The response should be the data again, identical in every line.

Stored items
○ ○ ○ ○

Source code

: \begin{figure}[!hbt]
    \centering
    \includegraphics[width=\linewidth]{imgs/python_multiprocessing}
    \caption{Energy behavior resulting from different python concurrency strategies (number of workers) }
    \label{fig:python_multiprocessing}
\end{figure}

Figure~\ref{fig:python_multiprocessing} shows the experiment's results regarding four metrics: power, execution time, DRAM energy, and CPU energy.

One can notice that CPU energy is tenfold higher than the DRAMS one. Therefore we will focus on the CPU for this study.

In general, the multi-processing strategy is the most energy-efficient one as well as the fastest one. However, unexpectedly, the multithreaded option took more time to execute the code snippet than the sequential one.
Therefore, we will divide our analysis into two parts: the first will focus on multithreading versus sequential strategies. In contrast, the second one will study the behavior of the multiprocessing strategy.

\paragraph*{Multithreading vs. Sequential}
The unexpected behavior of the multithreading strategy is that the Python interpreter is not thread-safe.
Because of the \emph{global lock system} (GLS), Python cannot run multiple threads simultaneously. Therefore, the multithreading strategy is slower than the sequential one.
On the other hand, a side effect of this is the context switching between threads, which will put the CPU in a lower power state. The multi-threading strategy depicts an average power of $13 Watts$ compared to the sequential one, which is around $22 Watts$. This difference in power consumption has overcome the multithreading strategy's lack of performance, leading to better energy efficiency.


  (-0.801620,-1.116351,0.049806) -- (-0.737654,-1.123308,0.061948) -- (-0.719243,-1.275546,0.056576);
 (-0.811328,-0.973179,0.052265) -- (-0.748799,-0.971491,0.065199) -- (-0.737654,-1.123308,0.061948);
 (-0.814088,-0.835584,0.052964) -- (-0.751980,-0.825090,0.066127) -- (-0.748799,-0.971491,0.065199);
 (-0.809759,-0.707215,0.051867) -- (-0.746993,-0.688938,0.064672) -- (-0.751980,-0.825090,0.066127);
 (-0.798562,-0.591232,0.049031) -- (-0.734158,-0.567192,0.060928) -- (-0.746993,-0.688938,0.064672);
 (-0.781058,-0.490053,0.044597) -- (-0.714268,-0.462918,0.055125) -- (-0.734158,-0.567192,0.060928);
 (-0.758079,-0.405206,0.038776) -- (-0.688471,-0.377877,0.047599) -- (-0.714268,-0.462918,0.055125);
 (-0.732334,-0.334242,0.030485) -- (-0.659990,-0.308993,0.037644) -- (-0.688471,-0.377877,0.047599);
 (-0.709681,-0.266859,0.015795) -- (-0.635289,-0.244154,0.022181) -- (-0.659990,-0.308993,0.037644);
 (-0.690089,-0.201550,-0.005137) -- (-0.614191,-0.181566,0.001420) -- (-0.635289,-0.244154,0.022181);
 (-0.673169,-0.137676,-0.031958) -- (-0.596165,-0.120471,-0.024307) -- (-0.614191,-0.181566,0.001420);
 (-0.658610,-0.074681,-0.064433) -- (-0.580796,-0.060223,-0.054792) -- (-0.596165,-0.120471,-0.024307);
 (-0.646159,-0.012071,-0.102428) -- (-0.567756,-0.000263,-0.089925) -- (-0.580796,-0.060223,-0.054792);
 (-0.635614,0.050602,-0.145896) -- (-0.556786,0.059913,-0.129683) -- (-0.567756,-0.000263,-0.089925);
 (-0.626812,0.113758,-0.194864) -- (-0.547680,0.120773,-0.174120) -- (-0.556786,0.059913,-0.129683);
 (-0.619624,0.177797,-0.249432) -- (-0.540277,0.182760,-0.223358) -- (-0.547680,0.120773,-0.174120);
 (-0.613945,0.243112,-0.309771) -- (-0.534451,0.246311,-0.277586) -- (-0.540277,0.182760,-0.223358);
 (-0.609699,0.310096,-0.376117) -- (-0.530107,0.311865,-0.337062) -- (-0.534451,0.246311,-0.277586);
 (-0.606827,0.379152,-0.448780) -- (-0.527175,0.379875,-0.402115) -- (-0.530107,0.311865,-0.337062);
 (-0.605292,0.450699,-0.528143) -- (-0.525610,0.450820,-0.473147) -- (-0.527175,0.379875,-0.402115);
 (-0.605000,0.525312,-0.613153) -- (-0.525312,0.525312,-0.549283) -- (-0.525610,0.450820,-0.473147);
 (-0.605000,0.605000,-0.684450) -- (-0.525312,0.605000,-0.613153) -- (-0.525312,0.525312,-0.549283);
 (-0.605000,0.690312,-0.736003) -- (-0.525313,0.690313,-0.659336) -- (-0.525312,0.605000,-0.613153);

○ ○ ○ ○

### PROBLEM SOLUTION
Source code

: \begin{figure}[!hbt]
    \centering
    \includegraphics[width=\linewidth]{imgs/python_multiprocessing}
    \caption{Energy behavior resulting from different python concurrency strategies (number of workers) }
    \label{fig:python_multiprocessing}
\end{figure}

Figure~\ref{fig:python_multiprocessing} shows the experiment's results regarding four metrics: power, execution time, DRAM energy, and CPU energy.

One can notice that CPU energy is tenfold higher than the DRAMS one. Therefore we will focus on the CPU for this study.

In general, the multi-processing strategy is the most energy-efficient one as well as the fastest one. However, unexpectedly, the multithreaded option took more time to execute the code snippet than the sequential one.
Therefore, we will divide our analysis into two parts: the first will focus on multithreading versus sequential strategies. In contrast, the second one will study the behavior of the multiprocessing strategy.

\paragraph*{Multithreading vs. Sequential}
The unexpected behavior of the multithreading strategy is that the Python interpreter is not thread-safe.
Because of the \emph{global lock system} (GLS), Python cannot run multiple threads simultaneously. Therefore, the multithreading strategy is slower than the sequential one.
On the other hand, a side effect of this is the context switching between threads, which will put the CPU in a lower power state. The multi-threading strategy depicts an average power of $13 Watts$ compared to the sequential one, which is around $22 Watts$. This difference in power consumption has overcome the multithreading strategy's lack of performance, leading to better energy efficiency.


  (-0.801620,-1.116351,0.049806) -- (-0.737654,-1.123308,0.061948) -- (-0.719243,-1.275546,0.056576);
 (-0.811328,-0.973179,0.052265) -- (-0.748799,-0.971491,0.065199) -- (-0.737654,-1.123308,0.061948);
 (-0.814088,-0.835584,0.052964) -- (-0.751980,-0.825090,0.066127) -- (-0.748799,-0.971491,0.065199);
 (-0.809759,-0.707215,0.051867) -- (-0.746993,-0.688938,0.064672) -- (-0.751980,-0.825090,0.066127);
 (-0.798562,-0.591232,0.049031) -- (-0.734158,-0.567192,0.060928) -- (-0.746993,-0.688938,0.064672);
 (-0.781058,-0.490053,0.044597) -- (-0.714268,-0.462918,0.055125) -- (-0.734158,-0.567192,0.060928);
 (-0.758079,-0.405206,0.038776) -- (-0.688471,-0.377877,0.047599) -- (-0.714268,-0.462918,0.055125);
 (-0.732334,-0.334242,0.030485) -- (-0.659990,-0.308993,0.037644) -- (-0.688471,-0.377877,0.047599);
 (-0.709681,-0.266859,0.015795) -- (-0.635289,-0.244154,0.022181) -- (-0.659990,-0.308993,0.037644);
 (-0.690089,-0.201550,-0.005137) -- (-0.614191,-0.181566,0.001420) -- (-0.635289,-0.244154,0.022181);
 (-0.673169,-0.137676,-0.031958) -- (-0.596165,-0.120471,-0.024307) -- (-0.614191,-0.181566,0.001420);
 (-0.658610,-0.074681,-0.064433) -- (-0.580796,-0.060223,-0.054792) -- (-0.596165,-0.120471,-0.024307);
 (-0.646159,-0.012071,-0.102428) -- (-0.567756,-0.000263,-0.089925) -- (-0.580796,-0.060223,-0.054792);
 (-0.635614,0.050602,-0.145896) -- (-0.556786,0.059913,-0.129683) -- (-0.567756,-0.000263,-0.089925);
 (-0.626812,0.113758,-0.194864) -- (-0.547680,0.120773,-0.174120) -- (-0.556786,0.059913,-0.129683);
 (-0.619624,0.177797,-0.249432) -- (-0.540277,0.182760,-0.223358) -- (-0.547680,0.120773,-0.174120);
 (-0.613945,0.243112,-0.309771) -- (-0.534451,0.246311,-0.277586) -- (-0.540277,0.182760,-0.223358);
 (-0.609699,0.310096,-0.376117) -- (-0.530107,0.311865,-0.337062) -- (-0.534451,0.246311,-0.277586);
 (-0.606827,0.379152,-0.448780) -- (-0.527175,0.379875,-0.402115) -- (-0.530107,0.311865,-0.337062);
 (-0.605292,0.450699,-0.528143) -- (-0.525610,0.450820,-0.473147) -- (-0.527175,0.379875,-0.402115);
 (-0.605000,0.525312,-0.613153) -- (-0.525312,0.525312,-0.549283) -- (-0.525610,0.450820,-0.473147);
 (-0.605000,0.605000,-0.684450) -- (-0.525312,0.605000,-0.613153) -- (-0.525312,0.525312,-0.549283);
 (-0.605000,0.690312,-0.736003) -- (-0.525313,0.690313,-0.659336) -- (-0.525312,0.605000,-0.613153);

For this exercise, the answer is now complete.